HA NOI (VNS) — Ha Noi residents worried the Government might run out of vaccines have been lining up in the early hours of the morning to register their children for the immunisation services programme. However, health officials said no such shortage was likely.

Viet Nam has two immunisation programmes: the national immunisation programme and immunisation services. Every year, the country needs about 35 to 40 million vaccine doses for the national programme and more than three million doses for the immunisation services programme.

The Ministry of Health stipulates that medical workers can only immunise 50 children a day. Parents who arrive at an immunisation centre after the limit has been reached must return another day. However, some residents worried the Government would run out of vaccines, arrived early to make sure their children received them.

Two vaccination procedures are usually on offer - the five-in-one and the six-in-one. The five-in-one protects against diphtheria, tetanus, whooping cough, polio and haemophilus influenza type B. The six-in-one vaccine also protects against hepatitis B.
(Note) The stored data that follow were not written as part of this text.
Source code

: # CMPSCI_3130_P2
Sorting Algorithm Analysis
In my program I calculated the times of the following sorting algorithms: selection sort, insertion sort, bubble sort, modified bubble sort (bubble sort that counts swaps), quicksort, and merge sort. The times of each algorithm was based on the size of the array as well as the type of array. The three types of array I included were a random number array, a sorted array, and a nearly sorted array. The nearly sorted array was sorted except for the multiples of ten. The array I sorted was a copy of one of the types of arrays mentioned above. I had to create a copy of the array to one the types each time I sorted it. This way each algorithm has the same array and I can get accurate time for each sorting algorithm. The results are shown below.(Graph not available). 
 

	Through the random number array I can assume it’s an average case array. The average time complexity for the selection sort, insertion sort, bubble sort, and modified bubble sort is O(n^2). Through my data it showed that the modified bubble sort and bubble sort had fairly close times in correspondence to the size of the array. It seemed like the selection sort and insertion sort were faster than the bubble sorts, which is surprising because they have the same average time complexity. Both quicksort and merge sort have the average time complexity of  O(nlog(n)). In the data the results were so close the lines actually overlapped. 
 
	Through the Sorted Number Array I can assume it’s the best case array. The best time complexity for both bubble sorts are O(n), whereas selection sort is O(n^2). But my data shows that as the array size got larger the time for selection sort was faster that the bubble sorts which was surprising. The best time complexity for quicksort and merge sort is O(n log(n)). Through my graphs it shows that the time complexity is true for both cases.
The Ministry of Health supplies 11 free vaccines, including those for tuberculosis, diphtheria, polio and whooping cough, to the national immunisation programme. Funds for the programme come from State and ministry budgets.

Immunisation services also provides chickenpox, flu and meningo-encephalitis vaccines.

Nguyen Thanh Huong, who lives in Hai Ba Trung District, said she arrived at the National Institute of Hygiene and Epidemiology at 4.30am. Her daughter was third in line to receive the vaccination.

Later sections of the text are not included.